Grammaropt is a python framework for defining domain specific languages (DSLs) using context-free grammars in order to perform optimization over the space of instances of the DSL. For instance, it has been used to define and optimize over a grammar of scikit-learn machine learning pipelines in python (http://scikit-learn.org/stable/), similarly to TPOT (https://github.com/rhiever/tpot/).
The following are the typical steps that are performed to optimize overe a grammar:
First, a grammar is defined. Grammaropt uses parsimonious (https://github.com/erikrose/parsimonious/) to define grammars.

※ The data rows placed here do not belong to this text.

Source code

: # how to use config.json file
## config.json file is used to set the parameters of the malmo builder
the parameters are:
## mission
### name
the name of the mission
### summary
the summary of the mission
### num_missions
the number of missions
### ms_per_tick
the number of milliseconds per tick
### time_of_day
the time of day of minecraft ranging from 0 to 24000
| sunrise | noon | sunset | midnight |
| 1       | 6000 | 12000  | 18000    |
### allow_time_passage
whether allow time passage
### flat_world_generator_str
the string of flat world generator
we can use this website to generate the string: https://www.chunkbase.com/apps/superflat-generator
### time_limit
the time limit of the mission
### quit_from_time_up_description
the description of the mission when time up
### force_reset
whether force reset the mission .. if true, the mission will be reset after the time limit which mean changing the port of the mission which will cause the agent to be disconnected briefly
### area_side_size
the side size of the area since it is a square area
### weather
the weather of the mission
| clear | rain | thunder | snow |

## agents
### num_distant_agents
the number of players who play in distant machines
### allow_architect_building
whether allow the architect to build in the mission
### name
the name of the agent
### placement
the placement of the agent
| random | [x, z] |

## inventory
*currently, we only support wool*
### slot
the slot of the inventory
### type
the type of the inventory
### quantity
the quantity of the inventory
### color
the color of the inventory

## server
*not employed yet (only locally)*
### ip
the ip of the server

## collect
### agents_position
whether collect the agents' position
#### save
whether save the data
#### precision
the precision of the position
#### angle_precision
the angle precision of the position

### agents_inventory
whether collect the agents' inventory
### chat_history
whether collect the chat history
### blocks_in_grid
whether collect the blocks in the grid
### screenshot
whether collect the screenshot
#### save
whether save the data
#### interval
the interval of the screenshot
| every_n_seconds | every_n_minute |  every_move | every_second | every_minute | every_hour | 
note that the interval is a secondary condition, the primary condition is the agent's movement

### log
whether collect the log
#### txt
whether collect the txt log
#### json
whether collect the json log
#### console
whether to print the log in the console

A simple scikit-learn based grammar could be defined as:
from grammaropt.grammar import build_grammar
rules = """
pipeline = "make_pipeline" "(" elements "," estimator ")"

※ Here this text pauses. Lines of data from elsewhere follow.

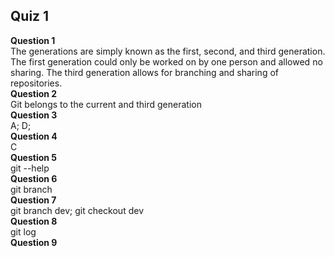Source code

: ##  Quiz 1  
**Question 1**  
The generations are simply known as the first, second, and third generation. The first generation could only be worked on by one person and allowed no sharing. The third generation allows for branching and sharing of repositories.  
**Question 2**  
Git belongs to the current and third generation  
**Question 3**  
A; D;   
**Question 4**  
C  
**Question 5**  
git --help  
**Question 6**  
git branch  
**Question 7**  
git branch dev; git checkout dev  
**Question 8**  
git log  
**Question 9**  

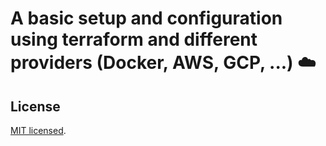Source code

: # A basic setup and configuration using terraform and different providers (Docker, AWS, GCP, ...) ☁️

## License

[MIT licensed](LICENSE).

elements = (element "," elements) / element
element = pca / select_from_model
pca = "PCA" "(" "n_components" "=" int ")"
select_from_model = "SelectFromModel" "(" estimator ")"
estimator = rf / logistic
logistic = "LogisticRegression" "(" ")"
rf = "RandomForestClassifier" "(" "max_depth" "=" int "," "max_features" "=" float ")"
int = "10" / "20" / "30" / "40"
float = "0.1" / "0.3" / "0.5"
"""
grammar = build_grammar(rules)
An example instance from the above defined grammar could be :
make_pipeline(PCA(n_components=30),LogisticRegression())

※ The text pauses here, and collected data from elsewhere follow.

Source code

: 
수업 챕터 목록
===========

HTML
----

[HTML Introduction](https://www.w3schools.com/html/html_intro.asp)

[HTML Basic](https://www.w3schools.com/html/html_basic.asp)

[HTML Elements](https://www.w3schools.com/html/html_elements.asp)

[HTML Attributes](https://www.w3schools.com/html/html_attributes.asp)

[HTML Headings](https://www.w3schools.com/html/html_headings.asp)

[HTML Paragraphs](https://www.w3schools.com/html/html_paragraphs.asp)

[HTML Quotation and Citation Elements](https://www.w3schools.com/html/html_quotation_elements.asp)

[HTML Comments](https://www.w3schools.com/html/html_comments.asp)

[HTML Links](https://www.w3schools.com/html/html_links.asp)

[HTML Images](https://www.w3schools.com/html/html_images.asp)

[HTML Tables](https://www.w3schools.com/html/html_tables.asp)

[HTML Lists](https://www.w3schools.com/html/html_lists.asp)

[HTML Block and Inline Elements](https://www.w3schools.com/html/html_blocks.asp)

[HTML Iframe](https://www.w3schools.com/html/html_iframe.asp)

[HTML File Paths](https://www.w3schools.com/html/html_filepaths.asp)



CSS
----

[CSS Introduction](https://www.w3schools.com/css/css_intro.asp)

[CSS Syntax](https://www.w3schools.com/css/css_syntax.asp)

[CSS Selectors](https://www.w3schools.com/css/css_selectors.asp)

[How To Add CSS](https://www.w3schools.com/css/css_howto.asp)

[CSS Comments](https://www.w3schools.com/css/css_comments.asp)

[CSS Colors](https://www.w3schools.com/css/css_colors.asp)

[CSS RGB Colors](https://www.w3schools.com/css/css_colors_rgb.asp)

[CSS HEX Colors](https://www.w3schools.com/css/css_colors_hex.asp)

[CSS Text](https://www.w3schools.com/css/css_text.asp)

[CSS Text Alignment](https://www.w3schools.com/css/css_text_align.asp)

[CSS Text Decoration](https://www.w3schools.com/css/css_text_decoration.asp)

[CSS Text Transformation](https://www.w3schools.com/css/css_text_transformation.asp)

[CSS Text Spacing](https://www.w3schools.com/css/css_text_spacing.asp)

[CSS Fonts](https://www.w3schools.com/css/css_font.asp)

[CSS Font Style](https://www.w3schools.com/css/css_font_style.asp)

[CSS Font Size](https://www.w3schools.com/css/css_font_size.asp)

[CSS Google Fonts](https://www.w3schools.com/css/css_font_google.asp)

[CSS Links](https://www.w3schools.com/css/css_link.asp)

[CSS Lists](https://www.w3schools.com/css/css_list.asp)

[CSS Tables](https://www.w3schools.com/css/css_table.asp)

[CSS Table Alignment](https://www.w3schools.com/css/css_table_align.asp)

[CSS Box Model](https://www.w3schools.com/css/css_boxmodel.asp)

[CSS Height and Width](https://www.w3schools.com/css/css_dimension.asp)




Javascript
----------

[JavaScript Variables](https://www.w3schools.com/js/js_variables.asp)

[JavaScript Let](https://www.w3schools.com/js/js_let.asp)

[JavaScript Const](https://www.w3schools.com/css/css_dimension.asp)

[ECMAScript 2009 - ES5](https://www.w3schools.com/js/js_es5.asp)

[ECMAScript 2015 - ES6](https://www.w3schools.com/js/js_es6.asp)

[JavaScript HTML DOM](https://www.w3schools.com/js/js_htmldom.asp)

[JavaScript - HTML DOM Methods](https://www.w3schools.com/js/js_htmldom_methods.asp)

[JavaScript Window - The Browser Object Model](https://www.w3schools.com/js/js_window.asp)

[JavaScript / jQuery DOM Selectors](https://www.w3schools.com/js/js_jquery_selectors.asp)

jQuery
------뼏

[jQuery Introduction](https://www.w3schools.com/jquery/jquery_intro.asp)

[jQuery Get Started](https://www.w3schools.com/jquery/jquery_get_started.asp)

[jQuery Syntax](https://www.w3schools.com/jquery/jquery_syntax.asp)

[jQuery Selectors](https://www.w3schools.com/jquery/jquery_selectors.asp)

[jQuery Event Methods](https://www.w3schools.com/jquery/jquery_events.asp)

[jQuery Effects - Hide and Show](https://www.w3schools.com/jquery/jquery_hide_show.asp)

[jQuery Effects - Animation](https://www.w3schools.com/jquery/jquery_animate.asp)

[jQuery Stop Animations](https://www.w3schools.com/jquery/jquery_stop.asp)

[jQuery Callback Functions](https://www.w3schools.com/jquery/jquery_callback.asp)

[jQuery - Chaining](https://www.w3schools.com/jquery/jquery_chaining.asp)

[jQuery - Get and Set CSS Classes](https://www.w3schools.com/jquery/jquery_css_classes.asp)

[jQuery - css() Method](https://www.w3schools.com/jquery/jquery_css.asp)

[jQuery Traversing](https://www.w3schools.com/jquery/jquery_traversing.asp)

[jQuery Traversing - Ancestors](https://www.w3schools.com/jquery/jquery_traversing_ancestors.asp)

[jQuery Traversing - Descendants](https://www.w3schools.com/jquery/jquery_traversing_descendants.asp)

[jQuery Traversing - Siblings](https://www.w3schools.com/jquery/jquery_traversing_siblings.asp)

Second, an evaluation function that takes a string instance from the grammar and returns a value. The goal is to find the string that has the maximum or minimum value of the evaluation function. For machine learning pipelines, the evaluation can for instance return the accuracy of the model on some dataset.
from sklearn import datasets
from sklearn.model_selection import cross_val_score
digits = datasets.load_digits()
X, y = digits.data, digits.target
def evaluate(code):
clf = eval(code)
try:
scores = cross_val_score(clf, X, y, cv=5)
except Exception:
return 0.
else:
return float(np.mean(scores))
The main feature of this framework are the Walkers. Walkers are classes that implement different ways of exploring the space of strings. The most straightforward Walker is the RandomWalker which samples uniformly from the grammar. A more complex Walker is RnnWalker, which is a learnable Walker that can be updated in order to sample more often strings that lead to high (or low) value of the evaluation function.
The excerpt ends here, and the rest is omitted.